INDIANAPOLIS -- Despite President Donald Trump's efforts this summer to resurrect federal executions, support for the death penalty is at a 47-year low, according to a new year-end report.

Robert Dunham is executive director of the Death Penalty Information Center, which released the report. He said it shows there were fewer than 30 executions and 50 death sentences nationwide for the fifth year in a row, marking a national decline in support for capital punishment.

"The American public has moved away from capital punishment," Dunham said. "Support for the death penalty as a whole has dropped from 80% in the 1990s to slightly above 50% today."
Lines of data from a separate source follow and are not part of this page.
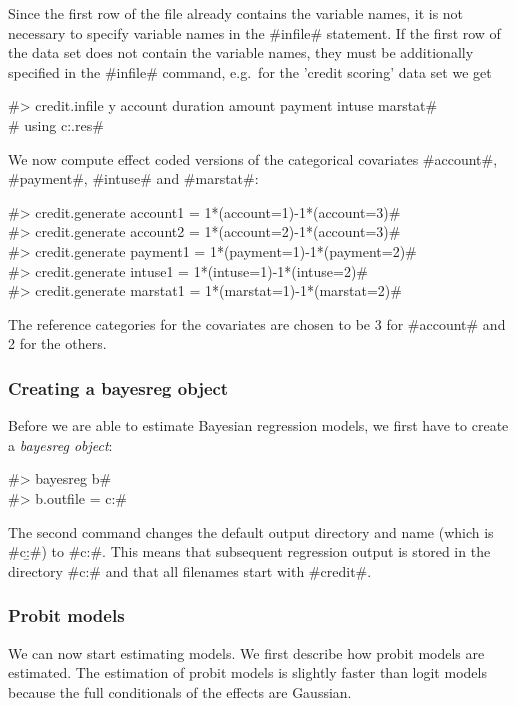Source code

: Since the first row of the file already contains the variable names,
it is not necessary to specify variable names in the #infile#
statement. If the first row of the data set does not contain the
variable names, they must be additionally specified in the #infile#
command, e.g.~for the 'credit scoring' data set we get

#> credit.infile y account duration amount payment intuse marstat# \\
#  using c:\bayes\examples\credit.res#


We now compute effect coded versions of the categorical covariates
#account#, #payment#, #intuse# and #marstat#:

#> credit.generate account1  = 1*(account=1)-1*(account=3)# \\
#> credit.generate account2  = 1*(account=2)-1*(account=3)# \\
#> credit.generate payment1 = 1*(payment=1)-1*(payment=2)# \\
#> credit.generate intuse1 = 1*(intuse=1)-1*(intuse=2)# \\
#> credit.generate marstat1 = 1*(marstat=1)-1*(marstat=2)#

The reference categories for the covariates are chosen to be 3 for
#account# and 2 for the others.

\subsubsection{Creating a bayesreg object}

Before we are able to estimate Bayesian regression models, we first
have to create a {\em bayesreg object}:

#> bayesreg b# \\
#> b.outfile = c:\results\credit#

The second command changes the default output directory and name
(which is #c:\bayes\output\b#) to #c:\results\credit#. This means
that subsequent regression output is stored in the directory
#c:\results# and that all filenames start with #credit#.

\subsubsection{Probit models}

\label{credit_probit} We can now start estimating models. We first
describe how probit models are estimated. The estimation of probit
models is slightly faster than logit models because the full
conditionals of the effects are Gaussian.

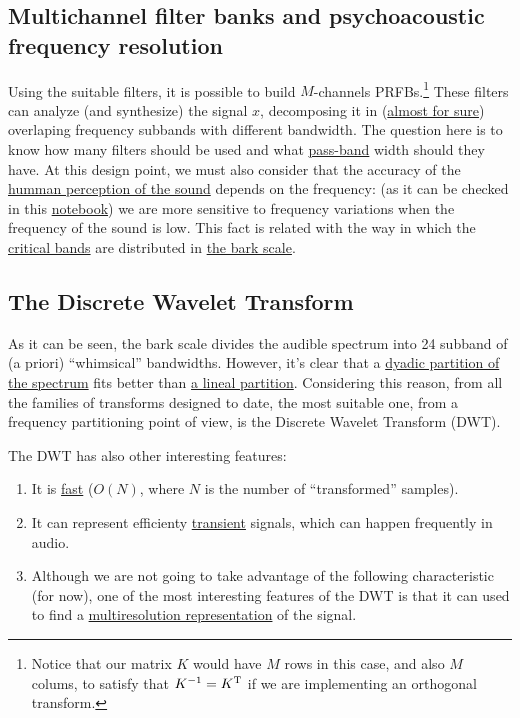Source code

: \subsection{Multichannel filter banks and psychoacoustic frequency resolution}
Using the suitable filters, it is possible to build $M$-channels
PRFBs.\footnote{Notice that our matrix $K$ would have $M$ rows in this
case, and also $M$ colums, to satisfy that $K^{-1}=K^{\text T}$ if we
are implementing an orthogonal transform.}  These filters can analyze
(and synthesize) the signal $x$, decomposing it in
(\href{https://en.wikipedia.org/wiki/Low-pass_filter#Ideal_and_real_filters}{almost
  for sure}) overlaping frequency subbands with different
bandwidth. The question here is to know how many filters should be
used and what
\href{https://en.wikipedia.org/wiki/Band-pass_filter}{pass-band} width
should they have. At this design point, we must also consider that the
accuracy of the
\href{https://en.wikipedia.org/wiki/Psychoacoustics}{humman perception
  of the sound} depends on the frequency: (as it can be checked in this
\href{https://github.com/Tecnologias-multimedia/intercom/blob/master/docs/frequency_resolution.ipynb}{notebook})
we are more sensitive to frequency variations when the frequency of
the sound is low. This fact is related with the way in which the
\href{https://en.wikipedia.org/wiki/Critical_band}{critical bands} are
distributed in \href{https://en.wikipedia.org/wiki/Bark_scale}{the
  bark scale}.

\subsection{The Discrete Wavelet Transform}
As it can be seen, the bark scale divides the audible spectrum into 24
subband of (a priori) ``whimsical'' bandwidths. However, it's clear
that a \href{https://en.wikipedia.org/wiki/Octave_band}{dyadic
  partition of the spectrum} fits better than
\href{https://en.wikipedia.org/wiki/Wavelet_transform#Principle}{a
  lineal partition}. Considering this reason, from all the families of
transforms designed to date, the most suitable one, from a frequency
partitioning point of view, is the Discrete Wavelet Transform (DWT).

The DWT has also other interesting features:
\begin{enumerate}
\item It is
  \href{https://en.wikipedia.org/wiki/Discrete_wavelet_transform#Time_complexity}{fast}
  ($O(N)$, where $N$ is the number of ``transformed'' samples).
\item It can represent efficienty
  \href{https://en.wikipedia.org/wiki/Transient_(oscillation)}{transient}
  signals, which can happen frequently in audio.
\item Although we are not going to take advantage of the following
  characteristic (for now), one of the most interesting features of
  the DWT is that it can used to find a
  \href{https://en.wikipedia.org/wiki/Multiresolution_analysis}{multiresolution
    representation} of the signal.
\end{enumerate}

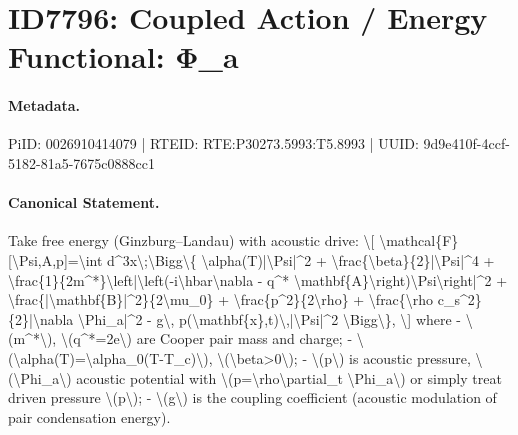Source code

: \section*{ID7796: Coupled Action / Energy Functional: Φ\_a}
\paragraph{Metadata.}
PiID: 0026910414079 | RTEID: RTE:P30273.5993:T5.8993 | UUID: 9d9e410f-4ccf-5182-81a5-7675c0888cc1

\paragraph{Canonical Statement.}
Take free energy (Ginzburg–Landau) with acoustic drive: \textbackslash{}[ \textbackslash{}mathcal\{F\}[\textbackslash{}Psi,A,p]=\textbackslash{}int d\textasciicircum{}3x\textbackslash{};\textbackslash{}Bigg\textbackslash{}\{ \textbackslash{}alpha(T)|\textbackslash{}Psi|\textasciicircum{}2 + \textbackslash{}frac\{\textbackslash{}beta\}\{2\}|\textbackslash{}Psi|\textasciicircum{}4 + \textbackslash{}frac\{1\}\{2m\textasciicircum{}*\}\textbackslash{}left|\textbackslash{}left(-i\textbackslash{}hbar\textbackslash{}nabla - q\textasciicircum{}* \textbackslash{}mathbf\{A\}\textbackslash{}right)\textbackslash{}Psi\textbackslash{}right|\textasciicircum{}2 + \textbackslash{}frac\{|\textbackslash{}mathbf\{B\}|\textasciicircum{}2\}\{2\textbackslash{}mu\_0\} + \textbackslash{}frac\{p\textasciicircum{}2\}\{2\textbackslash{}rho\} + \textbackslash{}frac\{\textbackslash{}rho c\_s\textasciicircum{}2\}\{2\}|\textbackslash{}nabla \textbackslash{}Phi\_a|\textasciicircum{}2 - g\textbackslash{}, p(\textbackslash{}mathbf\{x\},t)\textbackslash{},|\textbackslash{}Psi|\textasciicircum{}2 \textbackslash{}Bigg\textbackslash{}\}, \textbackslash{}] where - \textbackslash{}(m\textasciicircum{}*\textbackslash{}), \textbackslash{}(q\textasciicircum{}*=2e\textbackslash{}) are Cooper pair mass and charge; - \textbackslash{}(\textbackslash{}alpha(T)=\textbackslash{}alpha\_0(T-T\_c)\textbackslash{}), \textbackslash{}(\textbackslash{}beta>0\textbackslash{}); - \textbackslash{}(p\textbackslash{}) is acoustic pressure, \textbackslash{}(\textbackslash{}Phi\_a\textbackslash{}) acoustic potential with \textbackslash{}(p=\textbackslash{}rho\textbackslash{}partial\_t \textbackslash{}Phi\_a\textbackslash{}) or simply treat driven pressure \textbackslash{}(p\textbackslash{}); - \textbackslash{}(g\textbackslash{}) is the coupling coefficient (acoustic modulation of pair condensation energy).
He said major reasons for the diminished support include a growing public preference for life imprisonment over the death penalty in murder cases, and the high legal costs for states associated with death sentences and executions. Twenty-one states have now abolished the death penalty.

The report said 11 death-penalty states, including Indiana, have marked a decade since they've had an execution. In December 2009, Indiana put Matthew Eric Wrinkles to death by lethal injection for committing multiple murders in the 1990s.

Dunham said there are many factors at play in why Indiana has declined to act on capital cases recently. One factor is that the state has made life without the possibility of parole an option for prosecutors.

"Part of it is also because the American public, and people in Indiana, have lost their appetite for the death penalty," he said. "The death penalty isn't being imposed, isn't being carried out. And that's something we've seen more and more across the entire Midwest."

He said in the past decade, Indiana and other states - along with the federal government - have struggled to obtain the drugs needed to carry out an execution, because many pharmaceutical manufacturers don't want to be associated with putting people to death.